How does personal bankruptcy work for individuals?

There are three prominent Chapters of the Bankruptcy Code that individuals can utilize to file bankruptcy. Personal bankruptcies are most commonly filed under Chapters 7, 11, 13 and less commonly Chapter 12.

Find the right fit for your bankruptcy needs:

One of the most important steps in determining if bankruptcy is right for you is to determine which chapter best fits your circumstances. Each chapter has different rules and benefits. Choosing the right chapter is an important part of any bankruptcy case, and it is a decision that should be made with careful and candid consultation with an attorney.

Chapter 7 Bankruptcy

Chapter 7 bankruptcy is often referred to as a “liquidation” bankruptcy or “Chapter 7 liquidation”. In Chapter 7, the individual debtor is seeking a discharge of their debts. It is referred to as a liquidation because any of the debtors non-exempt property is liquidated to pay the Debtor’s creditors. (Learn more about exemptions here). Chapter 7 debtors must have income levels below a certain threshold depending on their household size, expenses, the state they live in, and other factors.

What happens to my home and car in bankruptcy?

In a Chapter 7, most unsecured debt is completely wiped out. Common examples of unsecured debts are credit card bills, medical bills, etc. (any debt that is NOT tied to property). However, some unsecured debts are nondischargeable (i.e. most student loans and most taxes).
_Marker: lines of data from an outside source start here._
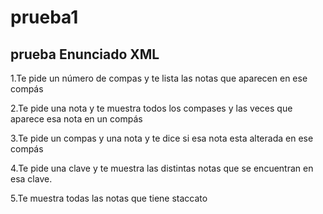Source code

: # prueba1
prueba
Enunciado XML
-----------------------------------------------------------------
1.Te pide un número de compas y te lista las notas que aparecen en ese compás

2.Te pide una nota y te muestra todos los compases y las veces que aparece esa nota en un compás

3.Te pide un compas y una nota y te dice si esa nota esta alterada en ese compás

4.Te pide una clave y te muestra las distintas notas que se encuentran en esa clave.

5.Te muestra todas las notas que tiene staccato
The downside of Chapter 7 is that secured debts (i.e. car loans, home mortgages) are not wiped out. The debtor must continue to pay on secured debts if they want to keep the property. However, they have the option of surrendering the property to the creditor who holds the debt. Any personal liability on a secured debt IS discharged by filing a Chapter 7 bankruptcy. Since the lien remains in place on the property, a debtor must pay the obligations according to the original contract terms if he or she intends to keep the property such as a car or a house.

Chapter 13 Bankruptcy

Chapter 13 bankruptcy is structured repayment plan of some or a portion  of the individual debtor’s debts. The debtor must pay all “disposable income” for a period of three to five years in order to qualify for a discharge. The court must approve the plan, and any unsecured debt that is not paid off in the plan will be wiped out by a discharge order that the court will grant when all the approved plan payments have been made..

Catching up on mortgage payments and car notes is an option under Chapter 13 Bankruptcy

Secured debt must be paid in their normal monthly payments (either through or outside of the plan). Debtors can use the plan to pay any arrears and late fees on car loans or home mortgages over the plan payment period,  making it much easier for debtors to catch up on their secured debts.

Chapter 11 Bankruptcy

Chapter 11 Bankruptcy is similar to Chapter 13 in that it allows debtors to create  a repayment plan that proposes to pay some or all of the debtor’s debts over time. Often corporations, limited liability companies, and other businesses file under Chapter 11 . Individuals may also file under Chapter 11, and it is sometimes the only option for individuals that have debts of an amount in excess of a debt maximum under Chapter 13.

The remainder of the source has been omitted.